I'd say everyone on the list of solo founders was personally responsible for the success of their company.
That's a bit of a cop-out, since anyone can say it's a top priority on their app. Except not really: Drew was from MIT, and therefore had a large pool of potential cofounders to select from. Most people don't.
It also feels true to say that YC was more squeezed for talent back when Drew applied. Nowadays YC can afford to reject startups for not having two cofounders from the start, especially in borderline cases.
For example: Henry Ford
He had half a dozen people building his first vehicle for him, most of them contributing their time to help at no cost, while he directed the implementation/vision/ideas. This is the first version of his quadricycle vehicle [1] he built in his little shed. Ford did some early experimentation work on his own, it wasn't very long however before he invited some extremely talented specialists to join in helping him, just to basically see if they could all pull it off. Ford had a high talent for gathering skilled specialists to follow him (messianic leader, he managed to do it throughout his career), all of which were better at specific tasks than he was (whether blue print drafters, or metal workers). Solo founder? Ford Motor wouldn't exist without Ford and it wouldn't have existed without the critical day-one contributions of those particularly talented people (some of which stayed with him for many years). When Ford built the Model T, he pulled together a very small team of hyper talented people just like with the quadricycle, and they did the actual work / implementation, while he played general (to take nothing away from that role, it's at least as critical as the other roles).

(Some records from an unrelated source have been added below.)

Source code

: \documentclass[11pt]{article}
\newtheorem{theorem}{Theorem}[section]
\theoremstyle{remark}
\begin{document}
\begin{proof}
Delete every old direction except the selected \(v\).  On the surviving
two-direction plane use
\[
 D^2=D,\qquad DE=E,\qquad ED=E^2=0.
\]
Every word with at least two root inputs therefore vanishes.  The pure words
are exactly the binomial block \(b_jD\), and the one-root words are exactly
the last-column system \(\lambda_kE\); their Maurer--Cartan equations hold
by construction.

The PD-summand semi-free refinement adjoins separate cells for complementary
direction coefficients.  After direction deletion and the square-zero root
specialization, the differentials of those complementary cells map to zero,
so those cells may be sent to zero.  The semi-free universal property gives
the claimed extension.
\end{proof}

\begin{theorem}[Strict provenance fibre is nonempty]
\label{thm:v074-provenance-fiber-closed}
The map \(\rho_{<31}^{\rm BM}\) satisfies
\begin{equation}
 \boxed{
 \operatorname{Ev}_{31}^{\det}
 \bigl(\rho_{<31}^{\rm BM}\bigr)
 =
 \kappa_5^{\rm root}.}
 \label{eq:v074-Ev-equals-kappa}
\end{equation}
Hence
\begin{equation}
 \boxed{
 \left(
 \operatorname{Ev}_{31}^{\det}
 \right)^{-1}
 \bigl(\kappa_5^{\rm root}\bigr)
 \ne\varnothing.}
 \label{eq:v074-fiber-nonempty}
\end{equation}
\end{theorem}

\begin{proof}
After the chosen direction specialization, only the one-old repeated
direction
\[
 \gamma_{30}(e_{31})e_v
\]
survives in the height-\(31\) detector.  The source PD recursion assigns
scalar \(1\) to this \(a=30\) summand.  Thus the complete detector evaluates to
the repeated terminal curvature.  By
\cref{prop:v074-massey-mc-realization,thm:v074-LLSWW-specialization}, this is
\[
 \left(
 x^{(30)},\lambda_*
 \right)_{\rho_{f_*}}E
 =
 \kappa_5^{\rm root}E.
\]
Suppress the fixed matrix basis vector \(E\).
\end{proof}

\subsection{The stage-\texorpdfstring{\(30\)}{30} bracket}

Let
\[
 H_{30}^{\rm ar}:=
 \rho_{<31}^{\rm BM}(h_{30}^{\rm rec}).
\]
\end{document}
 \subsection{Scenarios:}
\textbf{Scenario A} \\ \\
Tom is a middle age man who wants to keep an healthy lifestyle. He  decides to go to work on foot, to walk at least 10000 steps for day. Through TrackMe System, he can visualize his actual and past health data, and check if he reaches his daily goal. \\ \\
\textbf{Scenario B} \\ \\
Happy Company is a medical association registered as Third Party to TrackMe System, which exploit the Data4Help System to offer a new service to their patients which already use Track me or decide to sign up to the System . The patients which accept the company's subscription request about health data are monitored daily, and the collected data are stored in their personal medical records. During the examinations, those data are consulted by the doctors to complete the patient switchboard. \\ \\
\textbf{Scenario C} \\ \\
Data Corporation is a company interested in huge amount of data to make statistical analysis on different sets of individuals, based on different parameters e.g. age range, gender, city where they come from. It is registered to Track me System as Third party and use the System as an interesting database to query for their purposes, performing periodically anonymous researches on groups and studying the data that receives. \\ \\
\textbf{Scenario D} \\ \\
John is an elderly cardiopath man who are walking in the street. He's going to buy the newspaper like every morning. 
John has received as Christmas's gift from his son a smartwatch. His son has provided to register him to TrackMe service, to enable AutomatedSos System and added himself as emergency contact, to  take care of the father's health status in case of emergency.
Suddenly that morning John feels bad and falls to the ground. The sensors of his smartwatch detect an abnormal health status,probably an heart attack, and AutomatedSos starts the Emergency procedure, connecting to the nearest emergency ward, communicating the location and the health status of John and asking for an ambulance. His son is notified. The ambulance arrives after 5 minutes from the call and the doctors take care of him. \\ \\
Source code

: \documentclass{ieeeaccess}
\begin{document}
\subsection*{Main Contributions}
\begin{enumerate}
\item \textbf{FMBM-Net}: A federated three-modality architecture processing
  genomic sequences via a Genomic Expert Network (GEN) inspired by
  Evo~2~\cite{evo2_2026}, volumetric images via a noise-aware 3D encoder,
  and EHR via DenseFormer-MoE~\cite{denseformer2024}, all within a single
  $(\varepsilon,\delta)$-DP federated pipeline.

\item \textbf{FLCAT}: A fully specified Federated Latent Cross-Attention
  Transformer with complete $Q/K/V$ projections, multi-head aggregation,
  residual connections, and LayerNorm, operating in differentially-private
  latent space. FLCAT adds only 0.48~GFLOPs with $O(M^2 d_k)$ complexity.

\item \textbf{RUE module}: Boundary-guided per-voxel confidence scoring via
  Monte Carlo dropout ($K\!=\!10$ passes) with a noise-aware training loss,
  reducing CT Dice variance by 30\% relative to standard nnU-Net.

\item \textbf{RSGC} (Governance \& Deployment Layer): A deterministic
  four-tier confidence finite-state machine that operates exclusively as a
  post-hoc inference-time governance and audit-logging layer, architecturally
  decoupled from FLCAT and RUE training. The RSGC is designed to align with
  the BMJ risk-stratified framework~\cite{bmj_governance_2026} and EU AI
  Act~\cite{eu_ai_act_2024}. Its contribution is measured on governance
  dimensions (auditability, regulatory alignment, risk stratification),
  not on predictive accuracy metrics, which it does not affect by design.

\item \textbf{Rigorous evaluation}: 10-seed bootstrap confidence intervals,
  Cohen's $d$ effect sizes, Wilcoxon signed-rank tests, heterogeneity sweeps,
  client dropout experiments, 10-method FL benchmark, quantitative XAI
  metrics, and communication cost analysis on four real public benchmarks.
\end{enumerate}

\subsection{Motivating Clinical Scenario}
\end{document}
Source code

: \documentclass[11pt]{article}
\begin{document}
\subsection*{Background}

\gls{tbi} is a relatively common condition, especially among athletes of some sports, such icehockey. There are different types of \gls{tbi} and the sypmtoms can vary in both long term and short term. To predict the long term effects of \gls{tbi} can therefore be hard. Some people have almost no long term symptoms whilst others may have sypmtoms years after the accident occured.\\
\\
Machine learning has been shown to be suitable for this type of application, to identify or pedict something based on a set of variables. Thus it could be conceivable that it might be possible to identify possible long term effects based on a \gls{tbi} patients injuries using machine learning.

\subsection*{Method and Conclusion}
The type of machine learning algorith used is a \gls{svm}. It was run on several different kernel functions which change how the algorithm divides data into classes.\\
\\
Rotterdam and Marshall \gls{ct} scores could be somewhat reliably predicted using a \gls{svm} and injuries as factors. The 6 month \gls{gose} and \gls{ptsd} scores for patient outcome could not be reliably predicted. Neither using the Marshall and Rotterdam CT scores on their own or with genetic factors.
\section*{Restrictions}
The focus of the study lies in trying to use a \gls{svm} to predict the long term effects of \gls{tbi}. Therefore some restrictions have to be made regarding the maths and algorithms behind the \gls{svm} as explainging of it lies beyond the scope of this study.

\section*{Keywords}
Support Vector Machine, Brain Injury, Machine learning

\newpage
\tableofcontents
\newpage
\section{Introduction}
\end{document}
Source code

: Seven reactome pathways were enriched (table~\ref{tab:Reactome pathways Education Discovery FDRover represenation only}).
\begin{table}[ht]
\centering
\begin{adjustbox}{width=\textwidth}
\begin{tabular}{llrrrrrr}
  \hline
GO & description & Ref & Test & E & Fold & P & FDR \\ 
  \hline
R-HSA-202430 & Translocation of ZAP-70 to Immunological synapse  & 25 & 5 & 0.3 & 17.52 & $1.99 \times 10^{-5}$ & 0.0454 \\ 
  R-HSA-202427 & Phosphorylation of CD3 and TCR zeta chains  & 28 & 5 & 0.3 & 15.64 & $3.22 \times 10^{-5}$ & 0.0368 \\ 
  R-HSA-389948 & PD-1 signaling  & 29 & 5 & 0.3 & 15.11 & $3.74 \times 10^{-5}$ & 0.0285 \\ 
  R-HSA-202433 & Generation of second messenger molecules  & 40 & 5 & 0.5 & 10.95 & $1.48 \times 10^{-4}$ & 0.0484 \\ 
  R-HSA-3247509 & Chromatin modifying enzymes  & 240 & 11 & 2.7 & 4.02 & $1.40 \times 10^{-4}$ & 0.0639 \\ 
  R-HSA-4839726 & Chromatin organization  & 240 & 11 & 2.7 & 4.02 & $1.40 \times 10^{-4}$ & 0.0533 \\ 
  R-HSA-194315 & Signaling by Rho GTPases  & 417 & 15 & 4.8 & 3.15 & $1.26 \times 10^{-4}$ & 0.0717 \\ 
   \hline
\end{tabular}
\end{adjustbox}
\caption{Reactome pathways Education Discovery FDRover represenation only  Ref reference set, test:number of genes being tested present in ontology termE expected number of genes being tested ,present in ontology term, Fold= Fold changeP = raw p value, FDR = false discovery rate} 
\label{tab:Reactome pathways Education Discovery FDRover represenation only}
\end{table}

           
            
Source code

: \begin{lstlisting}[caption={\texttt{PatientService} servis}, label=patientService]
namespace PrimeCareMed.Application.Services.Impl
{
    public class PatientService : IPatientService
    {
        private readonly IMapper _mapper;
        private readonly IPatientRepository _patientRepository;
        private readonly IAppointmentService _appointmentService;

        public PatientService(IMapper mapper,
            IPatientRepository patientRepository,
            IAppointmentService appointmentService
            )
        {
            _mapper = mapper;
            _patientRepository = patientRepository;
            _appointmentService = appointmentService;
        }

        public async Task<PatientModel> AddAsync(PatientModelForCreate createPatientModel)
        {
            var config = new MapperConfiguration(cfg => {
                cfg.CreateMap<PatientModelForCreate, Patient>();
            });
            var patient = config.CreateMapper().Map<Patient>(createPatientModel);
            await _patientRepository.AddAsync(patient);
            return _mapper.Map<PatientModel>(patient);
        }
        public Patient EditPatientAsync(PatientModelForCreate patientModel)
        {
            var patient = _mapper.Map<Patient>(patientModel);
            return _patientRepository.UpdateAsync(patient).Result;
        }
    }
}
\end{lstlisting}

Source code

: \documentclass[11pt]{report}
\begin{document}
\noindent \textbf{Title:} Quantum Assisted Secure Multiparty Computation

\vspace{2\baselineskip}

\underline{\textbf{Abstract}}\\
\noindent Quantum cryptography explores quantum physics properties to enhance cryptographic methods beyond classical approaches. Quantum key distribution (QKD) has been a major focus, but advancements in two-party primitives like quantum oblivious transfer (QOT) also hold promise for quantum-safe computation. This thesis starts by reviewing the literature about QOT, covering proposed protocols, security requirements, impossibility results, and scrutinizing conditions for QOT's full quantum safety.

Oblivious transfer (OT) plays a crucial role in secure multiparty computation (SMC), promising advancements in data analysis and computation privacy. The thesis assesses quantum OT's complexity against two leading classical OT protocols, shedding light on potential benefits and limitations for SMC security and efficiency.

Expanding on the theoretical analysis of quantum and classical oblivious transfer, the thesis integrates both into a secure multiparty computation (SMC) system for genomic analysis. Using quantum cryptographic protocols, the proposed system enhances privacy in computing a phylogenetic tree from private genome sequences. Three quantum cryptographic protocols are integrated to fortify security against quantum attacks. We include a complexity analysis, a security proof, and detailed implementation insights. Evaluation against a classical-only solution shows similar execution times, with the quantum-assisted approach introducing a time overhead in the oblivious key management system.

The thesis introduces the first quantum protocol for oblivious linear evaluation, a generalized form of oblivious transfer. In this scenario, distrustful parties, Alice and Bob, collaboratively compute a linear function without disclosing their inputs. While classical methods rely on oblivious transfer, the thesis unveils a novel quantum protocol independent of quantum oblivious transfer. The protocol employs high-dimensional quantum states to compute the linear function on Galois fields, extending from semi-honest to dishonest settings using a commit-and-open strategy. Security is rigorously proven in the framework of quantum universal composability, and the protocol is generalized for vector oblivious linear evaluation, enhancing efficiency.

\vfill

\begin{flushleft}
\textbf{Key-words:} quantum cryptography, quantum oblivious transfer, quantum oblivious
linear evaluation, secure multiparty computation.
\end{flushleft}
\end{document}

Ford as a solo founder is a big stretch.
If your plan to grow your company is thru business (actually making something) then having co-founder is not required: you can hire senior people since you are solving real problem.
Aaron Patzer, on the other, was truly on his own.
In the end I would guess that the experience matters much more than the exact probability of success for most people.
It wouldn't end up even half the size if it wasn't two equally intelligent cofounders working together. That's a huge advantage of the co-founder system: you absorb your competitor instead of fighting them.
Switching from "if you don't have cofounders" to "if you have cofounders".
Done. 180 degree about face. Commence frenzy!
Stubborn, perhaps. Gregarious though? I think there would be many solo founders who are not people-persons.
Ironic for all the AI, machine learning, data-science toting startups to go in the exact opposite direction when it comes to canonizing obvious non-science.